Few fighters in the world are as purely entertaining as Diaz, because you never know what he is going to do. He is a wild card in every possible sense, but that is not necessarily a good thing. 

First, looking at his track record, Diaz could leave the sport of mixed martial arts at a moment’s notice. After losing his last fight to Carlos Condit at UFC 143, he made the decision to retire in a post-fight interview with Joe Rogan

No one really took that retirement threat seriously, and in typical Diaz fashion, he ended his journey into the sunset just a few months later, because he was reportedly looking for a fight with Anderson Silva

To be fair to Diaz, he is hardly the first person in this sport to retire and then come back when the opportunity to make money presented itself. 

Another factor working against Diaz is his drug use. A big reason this fight with St-Pierre has taken nearly two years to come to fruition is because of a one-year suspension given to Diaz due to a failed drug test after his bout with Condit in February 2012. 

A drug test for marijuana is hardly the worst thing that has happened to a fighter in UFC. Alistair Overeem would have been fighting for the heavyweight championship if he didn’t fail a test for performance-enhancing drugs last year. 

Chael Sonnen would have gotten an immediate rematch with Anderson Silva, presumably in early 2011, if he didn’t fail a drug test after UFC 117. 

At least UFC did make Sonnen win two fights before throwing him back in the title picture, but Diaz is a different animal entirely. 

Sonnen and Overeem have no problem playing the media game. Those fighters want to be out there, promoting fights and generating interest for the sport. It makes sense, because the more people who want to see you fight, the more money the fighter—and UFC—will make. 

Diaz doesn’t play that game.

He doesn’t like that part of the game and wants no part of it. The reason his fight with St-Pierre at UFC 137 was canceled and he was bumped down to a fight with B.J. Penn, prior to St-Pierre announcing he had a knee injury, was because Diaz flaked on a press event in Toronto leading up to the fight. 

In the days leading up to UFC 158, Diaz continues to play his games. He was scheduled to be part of an open workout in Montreal but never showed up, leaving Dana White with a serious case of deja vu.

White said in an interview with Jim Rome that if Diaz wins this fight and doesn’t play ball with UFC, Diaz will be stripped of the title. 
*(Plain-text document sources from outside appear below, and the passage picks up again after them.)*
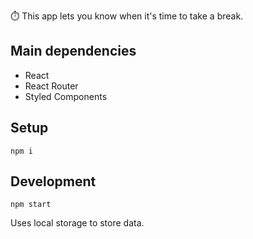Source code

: ⏱️ This app lets you know when it's time to take a break.

## Main dependencies

-   React
-   React Router
-   Styled Components

## Setup

    npm i

## Development

    npm start

Uses local storage to store data.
So UFC could potentially have a champion who has failed a drug test, has no problems flaking on public appearances and gets stripped of a title after beating arguably the best pound-for-pound fighter in the world. 

Everyone knows that Diaz is who he is, and nothing is going to change that. He has been a flake for as long as he has been in mixed martial arts. But because there is money in this fight, UFC had to enable him. 

It would just be a stain on the sport of mixed martial arts if Diaz were to win the title, because the odds of him actually losing the title against another fighter, as opposed to just having it taken away from him for not playing by the same rules as everyone else, are slim to none.